===== Data to process
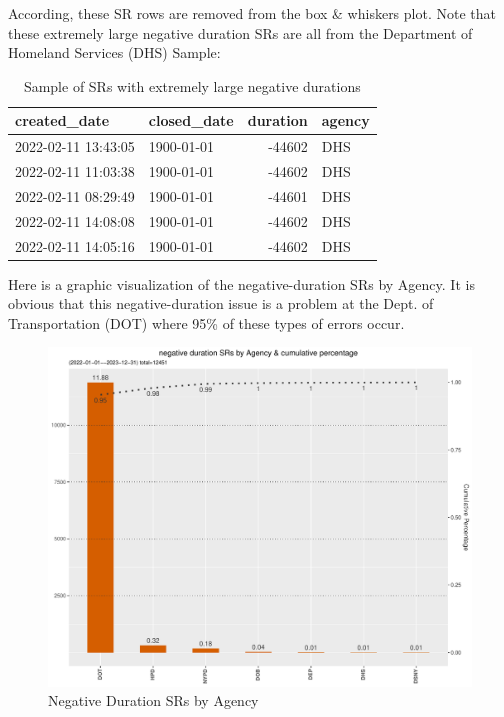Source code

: \documentclass[12pt, titlepage]{article}
\begin{document}
	According, these  SR rows are removed from the box \& whiskers plot. 
	Note that these extremely large negative duration SRs are all from the 
	Department of Homeland Services (DHS) Sample: 
	
	\begin{table}[tbp]
	    \centering
	    \caption{Sample of SRs with extremely large negative durations}
		    \begin{tabular}{l l r l}
		        \toprule
		        \textbf{created\_date} & \textbf{closed\_date} & \textbf{duration} 
		        & \textbf{agency} \\
			        \midrule
			        2022-02-11 13:43:05 & 1900-01-01 & -44602 & DHS \\
			        2022-02-11 11:03:38 & 1900-01-01 & -44602 & DHS \\
			        2022-02-11 08:29:49 & 1900-01-01 & -44601 & DHS \\
			        2022-02-11 14:08:08 & 1900-01-01 & -44602 & DHS \\
			        2022-02-11 14:05:16 & 1900-01-01 & -44602 & DHS \\
			        \bottomrule
		    \end{tabular}
	    \label{tab:extreme_negative_durations}
	\end{table}
	
	Here is a graphic visualization of the negative-duration SRs by Agency. It is 
	obvious that this negative-duration issue is a problem at the 
	Dept. of Transportation (DOT) where 95\% of these types of errors occur. 
	
	\begin{figure}[tbp]
	 	 \centering
	 	 \includegraphics[width = \textwidth]{negative_duration_SR_barchart.pdf}
		  \caption{Negative Duration SRs by Agency}
		  \label{fig:negative-duration}
	\end{figure}
	
\end{document}

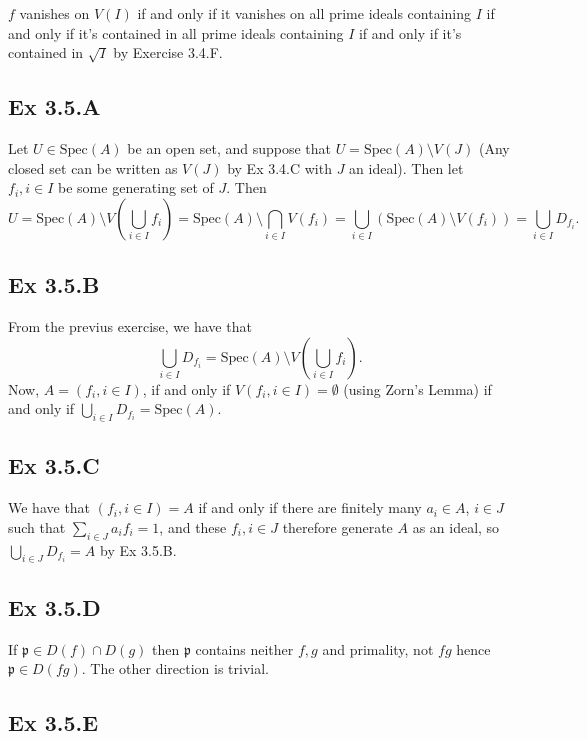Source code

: \documentclass{article}
\theoremstyle{definition}
\newcommand{\Spec}{\text{Spec}}
\begin{document}
$f$ vanishes on $V(I)$ if and only if it vanishes on all prime ideals
containing $I$ if and only if it's contained in all prime ideals containing $I$
if and only if it's contained in $\sqrt{I}$ by Exercise 3.4.F.

\subsection*{Ex 3.5.A}

Let $U \in \Spec(A)$ be an open set, and suppose that $U = \Spec(A) \setminus
V(J)$ (Any closed set can be written as $V(J)$ by Ex 3.4.C with $J$ an ideal).
Then let $f_i, i \in I$ be some generating set of $J$. Then
\[
	U 
	=
	\Spec(A) \setminus V\left( \bigcup_{i \in I} f_i \right)
	=
	\Spec(A) \setminus \bigcap_{i \in I} V\left(f_i\right)
	=
    \bigcup_{i \in I} \left(\Spec(A) \setminus V\left(f_i\right)\right)
	=
	\bigcup_{i \in I} D_{f_i}.
\]

\subsection*{Ex 3.5.B}

From the previus exercise, we have that 
\[
	\bigcup_{i \in I} D_{f_i}
	=
	\Spec(A) \setminus V\left(\bigcup_{i \in I} f_i\right).
\] 
Now, $A = (f_i, i \in I)$, if and only if $V(f_i, i \in I) = \emptyset$ (using
Zorn's Lemma) if and only if $\bigcup_{i \in I} D_{f_i} = \Spec(A)$.

\subsection*{Ex 3.5.C}

We have that $(f_i, i \in I) = A$ if and only if there are finitely many $a_i
\in A$, $i \in J$ such that $\sum_{i \in J} a_i f_i = 1$, and these $f_i, i \in
J$ therefore generate $A$ as an ideal, so $\bigcup_{i \in J} D_{f_i} = A$ by Ex
3.5.B.

\subsection*{Ex 3.5.D}

If $\mathfrak{p} \in D(f) \cap D(g)$ then $\mathfrak{p}$ contains neither $f,
g$ and primality, not $fg$ hence $\mathfrak{p} \in D(fg)$. The other direction
is trivial.

\subsection*{Ex 3.5.E}
\end{document}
==========
_What you need to do_
All entries must be written out again exactly as given, with no pictures in the copy.

_Response below_
Source code

: \documentclass[12pt, titlepage]{article}
\begin{document}
	According, these  SR rows are removed from the box \& whiskers plot. 
	Note that these extremely large negative duration SRs are all from the 
	Department of Homeland Services (DHS) Sample: 
	
	\begin{table}[tbp]
	    \centering
	    \caption{Sample of SRs with extremely large negative durations}
		    \begin{tabular}{l l r l}
		        \toprule
		        \textbf{created\_date} & \textbf{closed\_date} & \textbf{duration} 
		        & \textbf{agency} \\
			        \midrule
			        2022-02-11 13:43:05 & 1900-01-01 & -44602 & DHS \\
			        2022-02-11 11:03:38 & 1900-01-01 & -44602 & DHS \\
			        2022-02-11 08:29:49 & 1900-01-01 & -44601 & DHS \\
			        2022-02-11 14:08:08 & 1900-01-01 & -44602 & DHS \\
			        2022-02-11 14:05:16 & 1900-01-01 & -44602 & DHS \\
			        \bottomrule
		    \end{tabular}
	    \label{tab:extreme_negative_durations}
	\end{table}
	
	Here is a graphic visualization of the negative-duration SRs by Agency. It is 
	obvious that this negative-duration issue is a problem at the 
	Dept. of Transportation (DOT) where 95\% of these types of errors occur. 
	
	\begin{figure}[tbp]
	 	 \centering
	 	 \includegraphics[width = \textwidth]{negative_duration_SR_barchart.pdf}
		  \caption{Negative Duration SRs by Agency}
		  \label{fig:negative-duration}
	\end{figure}
	
\end{document}

Source code

: \documentclass{article}
\theoremstyle{definition}
\newcommand{\Spec}{\text{Spec}}
\begin{document}
$f$ vanishes on $V(I)$ if and only if it vanishes on all prime ideals
containing $I$ if and only if it's contained in all prime ideals containing $I$
if and only if it's contained in $\sqrt{I}$ by Exercise 3.4.F.

\subsection*{Ex 3.5.A}

Let $U \in \Spec(A)$ be an open set, and suppose that $U = \Spec(A) \setminus
V(J)$ (Any closed set can be written as $V(J)$ by Ex 3.4.C with $J$ an ideal).
Then let $f_i, i \in I$ be some generating set of $J$. Then
\[
	U 
	=
	\Spec(A) \setminus V\left( \bigcup_{i \in I} f_i \right)
	=
	\Spec(A) \setminus \bigcap_{i \in I} V\left(f_i\right)
	=
    \bigcup_{i \in I} \left(\Spec(A) \setminus V\left(f_i\right)\right)
	=
	\bigcup_{i \in I} D_{f_i}.
\]

\subsection*{Ex 3.5.B}

From the previus exercise, we have that 
\[
	\bigcup_{i \in I} D_{f_i}
	=
	\Spec(A) \setminus V\left(\bigcup_{i \in I} f_i\right).
\] 
Now, $A = (f_i, i \in I)$, if and only if $V(f_i, i \in I) = \emptyset$ (using
Zorn's Lemma) if and only if $\bigcup_{i \in I} D_{f_i} = \Spec(A)$.

\subsection*{Ex 3.5.C}

We have that $(f_i, i \in I) = A$ if and only if there are finitely many $a_i
\in A$, $i \in J$ such that $\sum_{i \in J} a_i f_i = 1$, and these $f_i, i \in
J$ therefore generate $A$ as an ideal, so $\bigcup_{i \in J} D_{f_i} = A$ by Ex
3.5.B.

\subsection*{Ex 3.5.D}

If $\mathfrak{p} \in D(f) \cap D(g)$ then $\mathfrak{p}$ contains neither $f,
g$ and primality, not $fg$ hence $\mathfrak{p} \in D(fg)$. The other direction
is trivial.

\subsection*{Ex 3.5.E}
\end{document}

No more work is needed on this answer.